As I read, I was on the lookout for my favorite story, but I have to admit each one was equally absorbing and brilliant. I liked the humor in Phil Richardson’s The Sheriff of Hog Waller; the weird mix of horror and western in Jeremy Shipp’s The Carousel; and the dark, speculative nature of Leigh M Lane’s Valley of the Shadow. Many of the stories, including Clayton Bye’s The Nettle Tree, explore unseen forces of spirit revenge, and a battle between those in this life and ghosts – suggesting nothing may be as it seems and that we may be fooling ourselves when we believe we have control over events and outcomes. An intriguing collection that combines western, sci-fi, apocalypse, zombie, and portals into other dimensions into an entertaining and gripping read. Recommended.

Maria Beltran

It is not very often that one comes across a genuinely unique book, but this is what editors Kenneth Weene and Clayton Clifford Bye created in The Nettle Tree.

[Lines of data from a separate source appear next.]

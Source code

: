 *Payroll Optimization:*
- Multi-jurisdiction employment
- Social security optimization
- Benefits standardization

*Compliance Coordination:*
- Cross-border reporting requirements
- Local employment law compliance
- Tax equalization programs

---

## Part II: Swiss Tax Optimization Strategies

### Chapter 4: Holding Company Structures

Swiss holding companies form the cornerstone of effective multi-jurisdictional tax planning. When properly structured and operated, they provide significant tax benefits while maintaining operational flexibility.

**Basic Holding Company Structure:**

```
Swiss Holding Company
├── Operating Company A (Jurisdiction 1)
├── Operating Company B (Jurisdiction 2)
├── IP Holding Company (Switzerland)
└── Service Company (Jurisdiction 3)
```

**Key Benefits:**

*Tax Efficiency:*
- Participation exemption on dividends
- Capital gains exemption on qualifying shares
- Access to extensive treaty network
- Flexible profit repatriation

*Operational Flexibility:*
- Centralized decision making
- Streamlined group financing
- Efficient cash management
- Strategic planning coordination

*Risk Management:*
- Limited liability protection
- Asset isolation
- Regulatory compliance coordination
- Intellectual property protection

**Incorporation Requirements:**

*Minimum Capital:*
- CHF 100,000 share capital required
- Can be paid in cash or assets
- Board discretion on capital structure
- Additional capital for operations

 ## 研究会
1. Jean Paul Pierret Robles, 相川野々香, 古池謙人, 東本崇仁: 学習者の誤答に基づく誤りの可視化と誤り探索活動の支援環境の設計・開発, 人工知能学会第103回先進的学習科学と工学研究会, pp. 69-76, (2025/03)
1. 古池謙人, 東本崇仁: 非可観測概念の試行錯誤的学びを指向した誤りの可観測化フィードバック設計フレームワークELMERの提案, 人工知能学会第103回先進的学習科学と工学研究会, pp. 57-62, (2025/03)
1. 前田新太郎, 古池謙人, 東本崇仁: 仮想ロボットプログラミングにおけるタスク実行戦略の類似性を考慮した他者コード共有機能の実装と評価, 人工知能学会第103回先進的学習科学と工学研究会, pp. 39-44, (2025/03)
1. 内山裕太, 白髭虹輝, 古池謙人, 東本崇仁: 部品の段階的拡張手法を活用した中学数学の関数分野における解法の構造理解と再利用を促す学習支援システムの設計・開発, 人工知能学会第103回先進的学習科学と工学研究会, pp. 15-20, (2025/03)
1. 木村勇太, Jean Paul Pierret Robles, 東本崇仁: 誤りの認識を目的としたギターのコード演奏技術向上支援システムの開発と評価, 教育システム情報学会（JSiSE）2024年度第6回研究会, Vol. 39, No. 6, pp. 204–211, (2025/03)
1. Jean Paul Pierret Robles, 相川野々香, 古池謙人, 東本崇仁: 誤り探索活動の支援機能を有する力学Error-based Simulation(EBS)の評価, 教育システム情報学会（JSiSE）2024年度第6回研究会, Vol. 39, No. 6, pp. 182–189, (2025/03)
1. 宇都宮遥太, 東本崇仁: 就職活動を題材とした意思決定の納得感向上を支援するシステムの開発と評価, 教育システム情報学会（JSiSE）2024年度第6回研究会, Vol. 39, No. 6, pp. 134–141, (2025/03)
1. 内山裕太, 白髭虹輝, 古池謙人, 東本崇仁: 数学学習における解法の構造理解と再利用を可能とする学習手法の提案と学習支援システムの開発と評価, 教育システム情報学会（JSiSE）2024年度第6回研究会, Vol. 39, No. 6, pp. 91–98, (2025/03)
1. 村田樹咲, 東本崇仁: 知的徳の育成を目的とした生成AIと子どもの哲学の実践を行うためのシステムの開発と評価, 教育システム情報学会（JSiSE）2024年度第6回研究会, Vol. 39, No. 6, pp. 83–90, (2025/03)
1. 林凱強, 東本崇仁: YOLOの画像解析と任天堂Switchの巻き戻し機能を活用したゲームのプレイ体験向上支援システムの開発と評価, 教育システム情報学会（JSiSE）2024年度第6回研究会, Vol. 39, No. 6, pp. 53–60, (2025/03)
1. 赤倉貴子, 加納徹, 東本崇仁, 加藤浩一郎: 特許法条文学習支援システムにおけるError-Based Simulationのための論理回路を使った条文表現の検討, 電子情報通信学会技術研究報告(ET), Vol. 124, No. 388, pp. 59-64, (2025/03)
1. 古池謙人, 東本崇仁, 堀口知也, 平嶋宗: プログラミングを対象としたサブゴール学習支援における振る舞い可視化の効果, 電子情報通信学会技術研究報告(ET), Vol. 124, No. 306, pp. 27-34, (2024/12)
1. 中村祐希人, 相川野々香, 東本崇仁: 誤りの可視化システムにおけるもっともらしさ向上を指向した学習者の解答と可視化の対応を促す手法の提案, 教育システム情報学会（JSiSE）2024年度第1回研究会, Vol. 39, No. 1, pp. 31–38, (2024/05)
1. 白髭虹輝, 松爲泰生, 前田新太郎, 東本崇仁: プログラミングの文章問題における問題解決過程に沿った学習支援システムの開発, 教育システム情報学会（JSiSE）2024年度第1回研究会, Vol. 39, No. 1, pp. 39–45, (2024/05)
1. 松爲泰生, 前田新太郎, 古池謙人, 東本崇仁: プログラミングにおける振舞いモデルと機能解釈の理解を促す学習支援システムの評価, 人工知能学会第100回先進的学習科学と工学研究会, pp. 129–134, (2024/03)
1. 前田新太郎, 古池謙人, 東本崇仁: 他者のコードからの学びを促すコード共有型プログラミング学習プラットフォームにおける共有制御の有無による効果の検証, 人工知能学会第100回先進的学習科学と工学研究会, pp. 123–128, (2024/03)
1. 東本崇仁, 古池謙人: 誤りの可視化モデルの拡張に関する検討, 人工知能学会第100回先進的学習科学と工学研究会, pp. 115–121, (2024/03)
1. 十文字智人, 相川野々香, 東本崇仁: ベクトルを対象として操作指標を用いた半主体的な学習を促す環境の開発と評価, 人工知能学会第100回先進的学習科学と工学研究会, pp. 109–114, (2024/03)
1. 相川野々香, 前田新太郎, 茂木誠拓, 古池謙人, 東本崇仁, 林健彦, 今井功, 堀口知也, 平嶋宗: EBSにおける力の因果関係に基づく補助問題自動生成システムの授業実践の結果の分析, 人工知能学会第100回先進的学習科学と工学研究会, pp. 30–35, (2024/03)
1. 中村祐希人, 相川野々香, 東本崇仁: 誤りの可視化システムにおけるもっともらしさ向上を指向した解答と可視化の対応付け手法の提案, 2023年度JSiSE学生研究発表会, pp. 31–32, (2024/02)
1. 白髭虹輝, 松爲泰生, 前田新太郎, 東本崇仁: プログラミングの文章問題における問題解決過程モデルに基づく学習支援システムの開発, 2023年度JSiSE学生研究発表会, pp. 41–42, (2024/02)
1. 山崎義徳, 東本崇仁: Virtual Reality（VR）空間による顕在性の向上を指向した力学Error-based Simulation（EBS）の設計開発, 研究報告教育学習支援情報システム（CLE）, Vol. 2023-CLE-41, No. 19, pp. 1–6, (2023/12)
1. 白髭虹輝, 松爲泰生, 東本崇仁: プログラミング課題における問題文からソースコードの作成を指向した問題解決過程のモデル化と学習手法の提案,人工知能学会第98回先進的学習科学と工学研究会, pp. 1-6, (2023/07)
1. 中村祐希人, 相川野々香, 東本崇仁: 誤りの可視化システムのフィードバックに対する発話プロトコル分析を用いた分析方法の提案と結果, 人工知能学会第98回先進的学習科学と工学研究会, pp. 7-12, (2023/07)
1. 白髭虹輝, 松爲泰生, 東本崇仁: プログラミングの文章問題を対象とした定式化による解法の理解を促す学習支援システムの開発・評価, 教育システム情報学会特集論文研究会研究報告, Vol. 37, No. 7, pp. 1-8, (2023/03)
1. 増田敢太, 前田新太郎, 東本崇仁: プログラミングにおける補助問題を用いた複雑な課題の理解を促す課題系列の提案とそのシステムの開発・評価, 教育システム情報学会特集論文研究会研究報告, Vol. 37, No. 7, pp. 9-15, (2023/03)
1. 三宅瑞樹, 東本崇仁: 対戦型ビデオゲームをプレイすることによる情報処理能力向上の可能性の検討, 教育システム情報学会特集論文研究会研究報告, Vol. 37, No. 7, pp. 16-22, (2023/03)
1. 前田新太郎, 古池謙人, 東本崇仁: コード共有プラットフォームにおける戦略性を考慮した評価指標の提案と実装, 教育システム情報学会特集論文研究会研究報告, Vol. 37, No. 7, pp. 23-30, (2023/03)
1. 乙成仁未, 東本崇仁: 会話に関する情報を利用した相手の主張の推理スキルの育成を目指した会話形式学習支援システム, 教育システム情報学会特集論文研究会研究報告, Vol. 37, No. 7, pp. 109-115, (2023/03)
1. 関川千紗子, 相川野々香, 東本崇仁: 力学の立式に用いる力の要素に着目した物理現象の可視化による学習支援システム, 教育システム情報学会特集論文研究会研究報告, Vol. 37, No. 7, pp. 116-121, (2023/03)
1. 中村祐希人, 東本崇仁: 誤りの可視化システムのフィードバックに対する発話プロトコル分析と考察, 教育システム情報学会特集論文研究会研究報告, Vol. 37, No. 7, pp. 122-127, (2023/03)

The titles in this anthology take readers through many different settings, characters, and elements that no one has probably taken them before, and in thirteen different stories. The major theme is western, but it comes in different forms and genres like horror, science fiction, fantasy, science fantasy, magical realism and even alternative history.

The Nettle Tree, edited by Kenneth Weene and Clayton Bye, is a compilation of works by thirteen gifted writers who were each tasked to write 3,000 words, and genre shattering western stories. The result is a unique anthology of fiction that will not fail to entertain its readers. From The Carousel to The Nettle Tree to the Devil Tracker, we are confronted by unlikely characters navigating through strange circumstances and emotions that stretch the imagination more than anyone would think possible.

The Sheriff of Hog Waller is perhaps the easiest to read, but this does not mean the story is lacking in layers. In State of the Art, reality, technology and fantasy are deftly blended together that it becomes a difficult task to identify one from the other. And the caustic humor in A Hero Comes to Town is indeed a fitting end to a day spent with a book that you would definitely want to finish in one sitting. Reading this book is truly a strange and amazing experience!